[Rendered images with source text]
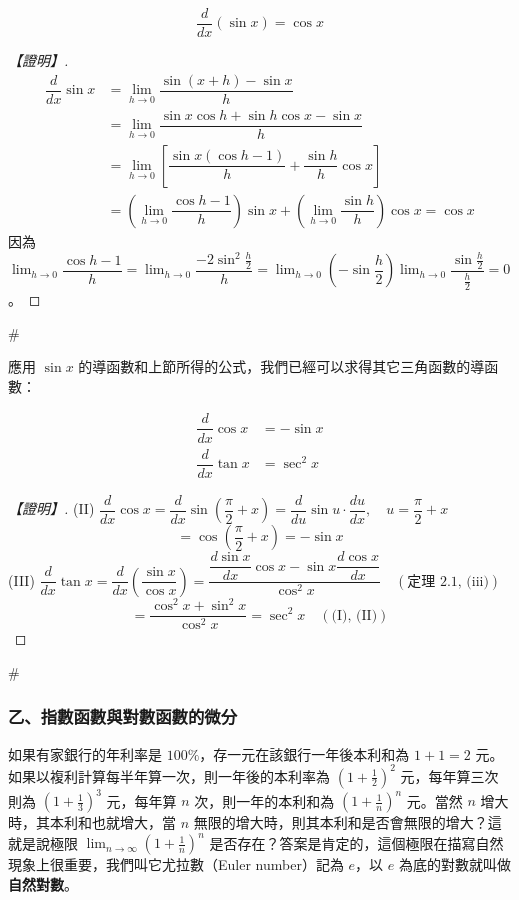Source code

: \begin{theorem}\label{thm:b6-app4-deriv-sin}
\[ \dfrac{d}{dx}(\sin x) = \cos x \tag{I} \]
\end{theorem}

\begin{proof}[【證明】]
\begin{align*}
\dfrac{d}{dx}\sin x &= \lim_{h\to 0}\dfrac{\sin(x+h)-\sin x}{h} \\
&= \lim_{h\to 0}\dfrac{\sin x\cos h + \sin h\cos x - \sin x}{h} \\
&= \lim_{h\to 0}\left[\dfrac{\sin x(\cos h - 1)}{h} + \dfrac{\sin h}{h}\cos x\right] \\
&= \left(\lim_{h\to 0}\dfrac{\cos h - 1}{h}\right)\sin x + \left(\lim_{h\to 0}\dfrac{\sin h}{h}\right)\cos x = \cos x
\end{align*}
因為 $\lim_{h\to 0}\dfrac{\cos h - 1}{h} = \lim_{h\to 0}\dfrac{-2\sin^2\frac{h}{2}}{h} = \lim_{h\to 0}\left(-\sin\dfrac{h}{2}\right)\lim_{h\to 0}\dfrac{\sin\frac{h}{2}}{\frac{h}{2}} = 0$。
\end{proof}\hfill$\#$

應用 $\sin x$ 的導函數和上節所得的公式，我們已經可以求得其它三角函數的導函數：

\begin{theorem}\label{thm:b6-app4-deriv-trig-other}
\begin{align*}
\dfrac{d}{dx}\cos x &= -\sin x \tag{II} \\
\dfrac{d}{dx}\tan x &= \sec^2 x \tag{III}
\end{align*}
\end{theorem}

\begin{proof}[【證明】]
(II) $\dfrac{d}{dx}\cos x = \dfrac{d}{dx}\sin\left(\dfrac{\pi}{2}+x\right) = \dfrac{d}{du}\sin u\cdot\dfrac{du}{dx}, \quad u=\dfrac{\pi}{2}+x$
\[ = \cos\left(\dfrac{\pi}{2}+x\right) = -\sin x \]
(III) $\dfrac{d}{dx}\tan x = \dfrac{d}{dx}\left(\dfrac{\sin x}{\cos x}\right) = \dfrac{\dfrac{d\sin x}{dx}\cos x - \sin x\dfrac{d\cos x}{dx}}{\cos^2 x} \quad (\text{定理 2.1, (iii)})$
\[ = \dfrac{\cos^2 x + \sin^2 x}{\cos^2 x} = \sec^2 x \quad (\text{(I), (II)}) \]
\end{proof}\hfill$\#$

\subsubsection*{乙、指數函數與對數函數的微分}

如果有家銀行的年利率是 $100\%$，存一元在該銀行一年後本利和為 $1+1=2$ 元。如果以複利計算每半年算一次，則一年後的本利率為 $\left(1+\frac{1}{2}\right)^2$ 元，每年算三次則為 $\left(1+\frac{1}{3}\right)^3$ 元，每年算 $n$ 次，則一年的本利和為 $\left(1+\frac{1}{n}\right)^n$ 元。當然 $n$ 增大時，其本利和也就增大，當 $n$ 無限的增大時，則其本利和是否會無限的增大？這就是說極限 $\lim_{n\to\infty}\left(1+\frac{1}{n}\right)^n$ 是否存在？答案是肯定的，這個極限在描寫自然現象上很重要，我們叫它尤拉數（Euler number）記為 $e$，以 $e$ 為底的對數就叫做\textbf{自然對數}。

### Task brief
After identifying the lines above that contain "quad", copy each one.

### Response box
(II) $\dfrac{d}{dx}\cos x = \dfrac{d}{dx}\sin\left(\dfrac{\pi}{2}+x\right) = \dfrac{d}{du}\sin u\cdot\dfrac{du}{dx}, \quad u=\dfrac{\pi}{2}+x$
(III) $\dfrac{d}{dx}\tan x = \dfrac{d}{dx}\left(\dfrac{\sin x}{\cos x}\right) = \dfrac{\dfrac{d\sin x}{dx}\cos x - \sin x\dfrac{d\cos x}{dx}}{\cos^2 x} \quad (\text{定理 2.1, (iii)})$
\[ = \dfrac{\cos^2 x + \sin^2 x}{\cos^2 x} = \sec^2 x \quad (\text{(I), (II)}) \]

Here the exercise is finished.